■ **Task instructions**: Look over the lines below. Report each one that includes the string "발급하여".

■ **Listed entries**:
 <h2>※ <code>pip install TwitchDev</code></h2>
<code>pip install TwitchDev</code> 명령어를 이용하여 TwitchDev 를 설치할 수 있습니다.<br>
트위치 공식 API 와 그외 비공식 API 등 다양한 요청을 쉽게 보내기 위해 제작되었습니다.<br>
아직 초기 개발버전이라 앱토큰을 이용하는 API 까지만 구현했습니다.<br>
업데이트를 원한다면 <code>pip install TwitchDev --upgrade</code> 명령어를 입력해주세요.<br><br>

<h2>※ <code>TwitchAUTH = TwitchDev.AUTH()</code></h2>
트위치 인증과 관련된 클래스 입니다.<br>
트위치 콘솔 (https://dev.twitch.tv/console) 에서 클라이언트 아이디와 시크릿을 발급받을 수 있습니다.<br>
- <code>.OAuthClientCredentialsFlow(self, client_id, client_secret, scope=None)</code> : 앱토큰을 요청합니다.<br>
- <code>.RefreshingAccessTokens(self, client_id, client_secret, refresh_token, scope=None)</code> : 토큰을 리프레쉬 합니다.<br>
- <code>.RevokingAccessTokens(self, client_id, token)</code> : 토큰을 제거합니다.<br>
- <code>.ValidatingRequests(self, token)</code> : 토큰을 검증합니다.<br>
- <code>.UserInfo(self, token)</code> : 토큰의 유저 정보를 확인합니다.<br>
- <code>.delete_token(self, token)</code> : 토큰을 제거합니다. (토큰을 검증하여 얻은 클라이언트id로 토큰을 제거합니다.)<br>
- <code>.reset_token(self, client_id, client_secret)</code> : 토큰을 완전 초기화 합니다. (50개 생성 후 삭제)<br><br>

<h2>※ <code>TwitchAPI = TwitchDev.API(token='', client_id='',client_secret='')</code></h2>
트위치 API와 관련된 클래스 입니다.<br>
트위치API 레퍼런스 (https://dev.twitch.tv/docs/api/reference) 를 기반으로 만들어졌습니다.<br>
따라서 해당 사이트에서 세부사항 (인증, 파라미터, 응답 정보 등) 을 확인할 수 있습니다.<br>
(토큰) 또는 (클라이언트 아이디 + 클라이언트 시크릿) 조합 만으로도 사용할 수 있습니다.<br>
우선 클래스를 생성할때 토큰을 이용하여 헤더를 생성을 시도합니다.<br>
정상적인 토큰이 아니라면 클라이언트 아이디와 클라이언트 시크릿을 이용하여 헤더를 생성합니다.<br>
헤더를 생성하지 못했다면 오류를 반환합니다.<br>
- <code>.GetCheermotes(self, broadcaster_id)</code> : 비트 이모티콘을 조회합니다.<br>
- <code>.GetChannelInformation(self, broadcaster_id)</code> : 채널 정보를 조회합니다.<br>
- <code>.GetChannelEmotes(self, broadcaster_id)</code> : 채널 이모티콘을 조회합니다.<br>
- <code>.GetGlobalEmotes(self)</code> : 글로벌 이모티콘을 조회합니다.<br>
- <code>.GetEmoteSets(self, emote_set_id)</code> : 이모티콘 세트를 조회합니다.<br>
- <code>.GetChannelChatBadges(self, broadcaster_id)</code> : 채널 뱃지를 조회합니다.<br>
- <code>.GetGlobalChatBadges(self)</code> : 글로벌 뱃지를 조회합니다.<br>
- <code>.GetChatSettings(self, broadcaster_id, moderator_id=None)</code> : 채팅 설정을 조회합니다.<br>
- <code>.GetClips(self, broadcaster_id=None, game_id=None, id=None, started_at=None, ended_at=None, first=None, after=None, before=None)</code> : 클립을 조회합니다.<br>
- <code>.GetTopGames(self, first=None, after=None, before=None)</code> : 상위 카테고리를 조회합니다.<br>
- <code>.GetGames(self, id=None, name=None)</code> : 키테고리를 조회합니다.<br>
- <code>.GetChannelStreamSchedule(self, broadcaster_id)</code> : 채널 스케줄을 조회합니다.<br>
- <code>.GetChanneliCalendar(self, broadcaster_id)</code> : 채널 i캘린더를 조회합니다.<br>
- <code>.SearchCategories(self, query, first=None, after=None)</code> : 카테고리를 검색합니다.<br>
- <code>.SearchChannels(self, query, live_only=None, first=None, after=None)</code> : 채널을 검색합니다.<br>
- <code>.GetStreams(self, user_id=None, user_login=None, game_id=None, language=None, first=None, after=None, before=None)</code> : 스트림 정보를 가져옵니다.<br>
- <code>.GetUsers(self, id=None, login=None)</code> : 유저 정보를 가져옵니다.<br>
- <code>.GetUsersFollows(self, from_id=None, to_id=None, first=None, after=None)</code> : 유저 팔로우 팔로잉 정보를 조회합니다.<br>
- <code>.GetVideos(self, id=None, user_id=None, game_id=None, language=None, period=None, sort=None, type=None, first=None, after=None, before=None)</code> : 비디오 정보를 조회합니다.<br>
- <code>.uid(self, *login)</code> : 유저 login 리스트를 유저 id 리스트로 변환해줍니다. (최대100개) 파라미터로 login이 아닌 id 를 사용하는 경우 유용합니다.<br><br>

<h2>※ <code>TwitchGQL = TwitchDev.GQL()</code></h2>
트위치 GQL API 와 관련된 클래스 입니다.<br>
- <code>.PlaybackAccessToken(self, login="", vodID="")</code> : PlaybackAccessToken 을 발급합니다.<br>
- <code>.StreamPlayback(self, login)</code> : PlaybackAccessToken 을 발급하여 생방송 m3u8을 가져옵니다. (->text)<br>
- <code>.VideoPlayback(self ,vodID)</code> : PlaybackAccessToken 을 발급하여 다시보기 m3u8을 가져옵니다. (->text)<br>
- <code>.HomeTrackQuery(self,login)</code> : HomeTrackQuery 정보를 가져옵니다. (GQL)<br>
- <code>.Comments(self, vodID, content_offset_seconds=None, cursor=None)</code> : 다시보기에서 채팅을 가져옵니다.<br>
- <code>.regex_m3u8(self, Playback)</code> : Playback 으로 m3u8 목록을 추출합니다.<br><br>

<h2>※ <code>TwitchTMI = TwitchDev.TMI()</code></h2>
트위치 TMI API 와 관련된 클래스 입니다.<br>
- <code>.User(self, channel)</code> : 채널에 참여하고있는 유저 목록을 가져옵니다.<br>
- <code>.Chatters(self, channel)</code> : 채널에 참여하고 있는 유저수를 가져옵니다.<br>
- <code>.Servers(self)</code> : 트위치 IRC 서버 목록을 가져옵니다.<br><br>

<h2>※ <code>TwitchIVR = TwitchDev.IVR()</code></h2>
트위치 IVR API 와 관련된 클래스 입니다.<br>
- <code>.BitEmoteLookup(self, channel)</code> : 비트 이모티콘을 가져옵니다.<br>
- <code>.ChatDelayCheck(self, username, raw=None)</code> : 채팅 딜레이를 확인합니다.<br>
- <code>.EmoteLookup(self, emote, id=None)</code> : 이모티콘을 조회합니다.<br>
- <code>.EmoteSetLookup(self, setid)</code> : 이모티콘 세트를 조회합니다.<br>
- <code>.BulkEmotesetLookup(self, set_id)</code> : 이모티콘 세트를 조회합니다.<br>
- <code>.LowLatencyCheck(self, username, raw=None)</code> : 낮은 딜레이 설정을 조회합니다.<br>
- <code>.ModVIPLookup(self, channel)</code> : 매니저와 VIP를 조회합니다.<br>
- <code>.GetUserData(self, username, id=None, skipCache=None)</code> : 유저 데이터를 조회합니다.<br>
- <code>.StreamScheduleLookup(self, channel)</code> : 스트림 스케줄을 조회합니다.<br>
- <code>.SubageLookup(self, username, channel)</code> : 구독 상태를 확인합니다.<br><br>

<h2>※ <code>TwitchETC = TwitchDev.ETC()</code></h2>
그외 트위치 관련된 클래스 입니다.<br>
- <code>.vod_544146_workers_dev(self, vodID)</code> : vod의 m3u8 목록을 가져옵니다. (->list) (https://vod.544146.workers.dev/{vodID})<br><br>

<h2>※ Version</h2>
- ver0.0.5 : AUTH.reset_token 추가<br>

■ **Solution to this problem**:
- <code>.StreamPlayback(self, login)</code> : PlaybackAccessToken 을 발급하여 생방송 m3u8을 가져옵니다. (->text)<br>
- <code>.VideoPlayback(self ,vodID)</code> : PlaybackAccessToken 을 발급하여 다시보기 m3u8을 가져옵니다. (->text)<br>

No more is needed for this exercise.